Work to be completed: Search the data for "suspenso" and copy every matching line.

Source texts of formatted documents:
== Segment start ==
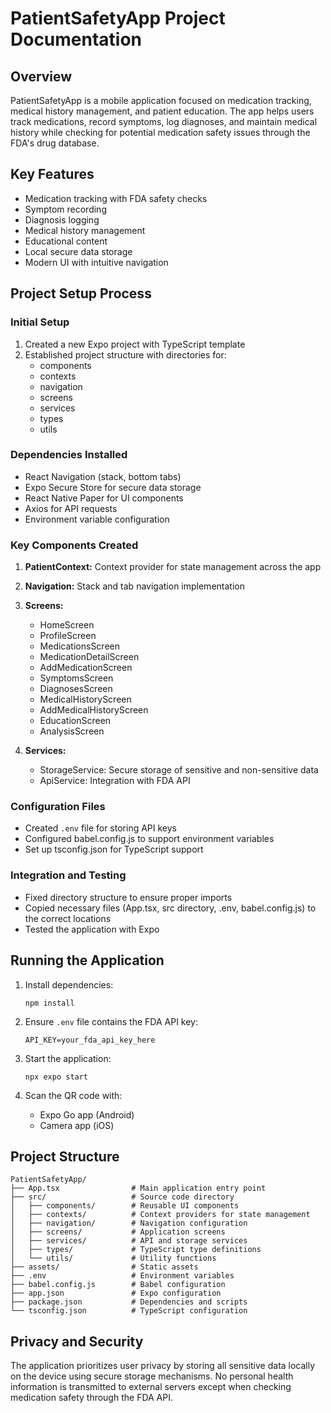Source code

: # PatientSafetyApp Project Documentation

## Overview
PatientSafetyApp is a mobile application focused on medication tracking, medical history management, and patient education. The app helps users track medications, record symptoms, log diagnoses, and maintain medical history while checking for potential medication safety issues through the FDA's drug database.

## Key Features
- Medication tracking with FDA safety checks
- Symptom recording
- Diagnosis logging
- Medical history management
- Educational content
- Local secure data storage
- Modern UI with intuitive navigation

## Project Setup Process

### Initial Setup
1. Created a new Expo project with TypeScript template
2. Established project structure with directories for:
   - components
   - contexts
   - navigation
   - screens
   - services
   - types
   - utils

### Dependencies Installed
- React Navigation (stack, bottom tabs)
- Expo Secure Store for secure data storage
- React Native Paper for UI components
- Axios for API requests
- Environment variable configuration

### Key Components Created
1. **PatientContext:** Context provider for state management across the app
2. **Navigation:** Stack and tab navigation implementation
3. **Screens:**
   - HomeScreen
   - ProfileScreen
   - MedicationsScreen
   - MedicationDetailScreen
   - AddMedicationScreen
   - SymptomsScreen
   - DiagnosesScreen
   - MedicalHistoryScreen
   - AddMedicalHistoryScreen
   - EducationScreen
   - AnalysisScreen

4. **Services:**
   - StorageService: Secure storage of sensitive and non-sensitive data
   - ApiService: Integration with FDA API

### Configuration Files
- Created `.env` file for storing API keys
- Configured babel.config.js to support environment variables
- Set up tsconfig.json for TypeScript support

### Integration and Testing
- Fixed directory structure to ensure proper imports
- Copied necessary files (App.tsx, src directory, .env, babel.config.js) to the correct locations
- Tested the application with Expo

## Running the Application

1. Install dependencies:
   ```
   npm install
   ```

2. Ensure `.env` file contains the FDA API key:
   ```
   API_KEY=your_fda_api_key_here
   ```

3. Start the application:
   ```
   npx expo start
   ```

4. Scan the QR code with:
   - Expo Go app (Android)
   - Camera app (iOS)

## Project Structure
```
PatientSafetyApp/
├── App.tsx                # Main application entry point
├── src/                   # Source code directory
│   ├── components/        # Reusable UI components
│   ├── contexts/          # Context providers for state management
│   ├── navigation/        # Navigation configuration
│   ├── screens/           # Application screens
│   ├── services/          # API and storage services
│   ├── types/             # TypeScript type definitions
│   └── utils/             # Utility functions
├── assets/                # Static assets
├── .env                   # Environment variables
├── babel.config.js        # Babel configuration
├── app.json               # Expo configuration
├── package.json           # Dependencies and scripts
└── tsconfig.json          # TypeScript configuration
```

## Privacy and Security
The application prioritizes user privacy by storing all sensitive data locally on the device using secure storage mechanisms. No personal health information is transmitted to external servers except when checking medication safety through the FDA API. 
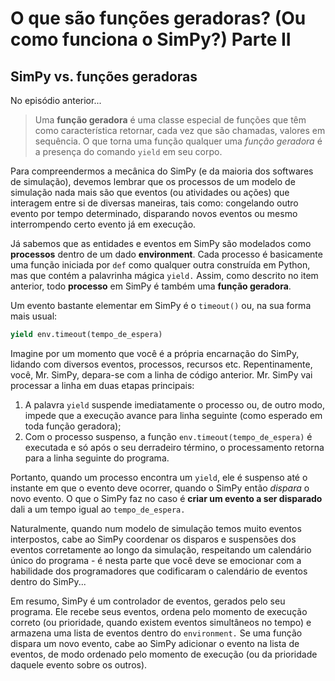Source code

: # O que são funções geradoras? \(Ou como funciona o SimPy?\)  Parte II

## SimPy vs. funções geradoras

No episódio anterior...

> Uma **função geradora** é uma classe especial de funções que têm como característica retornar, cada vez que são chamadas, valores em sequência. O que torna uma função qualquer uma _função geradora_ é a presença do comando `yield` em seu corpo.

Para compreendermos a mecânica do SimPy \(e da maioria dos softwares de simulação\), devemos lembrar que os processos de um modelo de simulação nada mais são que eventos \(ou atividades ou ações\) que interagem entre si de diversas maneiras, tais como: congelando outro evento por tempo determinado, disparando novos eventos ou mesmo interrompendo certo evento já em execução.

Já sabemos que as entidades e eventos em SimPy são modelados como **processos** dentro de um dado **environment**. Cada processo é basicamente uma função iniciada por `def` como qualquer outra construída em Python, mas que contém a palavrinha mágica `yield.` Assim, como descrito no item anterior, todo **processo** em SimPy é também uma **função geradora**.

Um evento bastante elementar em SimPy é o `timeout()` ou, na sua forma mais usual:

```python
yield env.timeout(tempo_de_espera)
```

Imagine por um momento que você é a própria encarnação do SimPy, lidando com diversos eventos, processos, recursos etc. Repentinamente, você, Mr. SimPy, depara-se com a linha de código anterior. Mr. SimPy vai processar a linha em duas etapas principais:  
1. A palavra `yield` suspende imediatamente o processo ou, de outro modo, impede que a execução avance para linha seguinte \(como esperado em toda função geradora\);  
2. Com o processo suspenso, a função `env.timeout(tempo_de_espera)` é executada e só após o seu derradeiro término, o processamento retorna para a linha seguinte do programa.

Portanto, quando um processo encontra um `yield`, ele é suspenso até o instante em que o evento deve ocorrer, quando o SimPy então _dispara_ o novo evento. O que o SimPy faz no caso é **criar um evento a ser disparado** dali a um tempo igual ao `tempo_de_espera.`

Naturalmente, quando num modelo de simulação temos muito eventos interpostos, cabe ao SimPy coordenar os disparos e suspensões dos eventos corretamente ao longo da simulação, respeitando um calendário único do programa - é nesta parte que você deve se emocionar com a habilidade dos programadores que codificaram o calendário de eventos dentro do SimPy...

Em resumo, SimPy é um controlador de eventos, gerados pelo seu programa. Ele recebe seus eventos, ordena pelo momento de execução correto \(ou prioridade, quando existem eventos simultâneos no tempo\) e armazena uma lista de eventos dentro do `environment.` Se uma função dispara um novo evento, cabe ao SimPy adicionar o evento na lista de eventos, de modo ordenado pelo momento de execução \(ou da prioridade daquele evento sobre os outros\).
== Segment end ==
Exercise response:
2. Com o processo suspenso, a função `env.timeout(tempo_de_espera)` é executada e só após o seu derradeiro término, o processamento retorna para a linha seguinte do programa.
Portanto, quando um processo encontra um `yield`, ele é suspenso até o instante em que o evento deve ocorrer, quando o SimPy então _dispara_ o novo evento. O que o SimPy faz no caso é **criar um evento a ser disparado** dali a um tempo igual ao `tempo_de_espera.`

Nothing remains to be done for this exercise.